Watermelon Tourmaline is characterized by its pink or red center and green exterior which resembles a slice of watermelon. Take a look at the image above and you’ll understand why these are highly collectible.
Authentic watermelon Tourmaline is rare and difficult to source. You’ll see specimens, thinly sliced crystals, and faceted material when visiting a gem and jewelry show.
When viewing the crystal through the “A” axis you’ll notice a pink or red center surrounded by a green rim that’s often separated by a pale pink, white, or silver line. The brightly colored zones can occur on either end of the gem, although there’s a bit of debate as to whether or not these crystals should be classified as Watermelon. Some feel as though it would be more appropriate to classify them as bi-colored.
Rubellites are a beautiful variety of Tourmaline with relatively saturated dark pink to red hues and medium to dark tones. These stones make exceptional jewelry, and the ruby-colored specimens lacking brown or orange overtones are highly prized and sought-after. For a long time, this material was difficult to source but there have been new mine discoveries that flooded the market with material driving the price lower, for a short period.
Trace amounts of manganese are responsible for creating this gem’s natural dark pink-to-red color. However, you might encounter light pink gemstones labeled as Rubellites, but they’re more appropriately considered Pink Tourmaline.
Schrol is well-known by many as Black Tourmaline. While there are other forms of Tourmaline that can be black, Schorl is exclusively black.
Unlike other Tourmaline varieties, this gemstone is never transparent or translucent. In a few rare instances, Schorl Tourmaline can be intergrown together with Elbaite, creating a specimen that’s part of Schrol and Elbaite.
This gemstone is the most common form of Tourmaline and is very popular among enthusiasts. It has high luster and beautiful crystal formations making it the most aesthetic black mineral around.
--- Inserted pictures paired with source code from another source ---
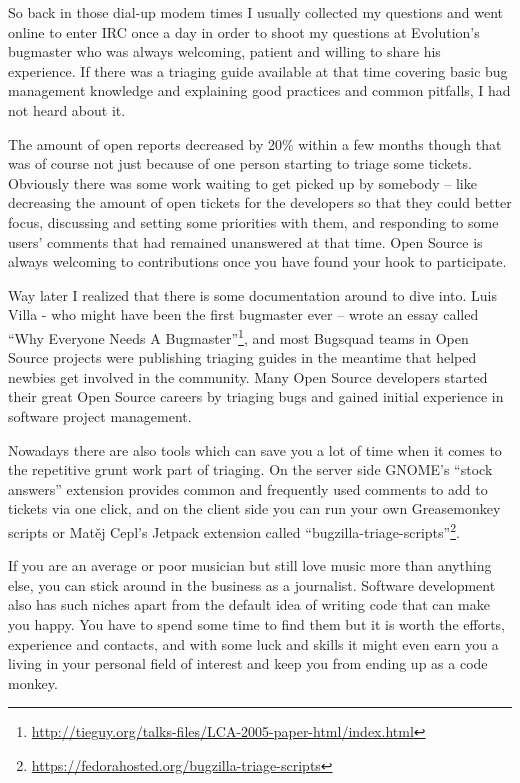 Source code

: So back in those dial-up modem times I usually collected my questions and went
online to enter IRC once a day in order to shoot my questions at Evolution's
bugmaster who was always welcoming, patient and willing to share his experience.
If there was a triaging guide available at that time covering basic bug
management knowledge and explaining good practices and common pitfalls, I had
not heard about it.

The amount of open reports decreased by 20\% within a few months though that was
of course not just because of one person starting to triage some tickets.
Obviously there was some work waiting to get picked up by somebody -- like
decreasing the amount of open tickets for the developers so that they could
better focus, discussing and setting some priorities with them, and responding
to some users' comments that had remained unanswered at that time. Open Source
is always welcoming to contributions once you have found your hook to
participate.

Way later I realized that there is some documentation around to dive into. Luis
Villa - who might have been the first bugmaster ever -- wrote an essay called
``Why Everyone Needs A Bugmaster''\footnote{\url{
http://tieguy.org/talks-files/LCA-2005-paper-html/index.html}}, and most
Bugsquad teams in Open Source projects were publishing triaging guides in the
meantime that helped newbies get involved in the community. Many Open Source
developers started their great Open Source careers by triaging bugs and gained
initial experience in software project management.

Nowadays there are also tools which can save you a lot of time when it comes to
the repetitive grunt work part of triaging. On the server side GNOME's ``stock
answers'' extension provides common and frequently used comments to add to
tickets via one click, and on the client side you can run your own Greasemonkey
scripts or Matěj Cepl's Jetpack extension called
``bugzilla-triage-scripts''\footnote{\url{
https://fedorahosted.org/bugzilla-triage-scripts}}.

If you are an average or poor musician but still love music more than anything
else, you can stick around in the business as a journalist. Software development also has such niches apart from the default idea of writing code that can make you happy. You have to spend some time to find them but it is worth the efforts, experience and contacts, and with some luck and skills it might even earn you a living in your personal field of interest and keep you from ending up as a code monkey.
Tourmaline stones are renowned for their electric properties. Yes, you read that correctly. When a Tourmaline is subjected to pressure or heat, it develops an electric charge at its ends, which results in the polarization of the stone. This incredible phenomenon is known as pyroelectricity or piezoelectricity. This phenomenon is one of the many reasons Tourmaline is such a valuable stone in industrial applications and scientific instruments.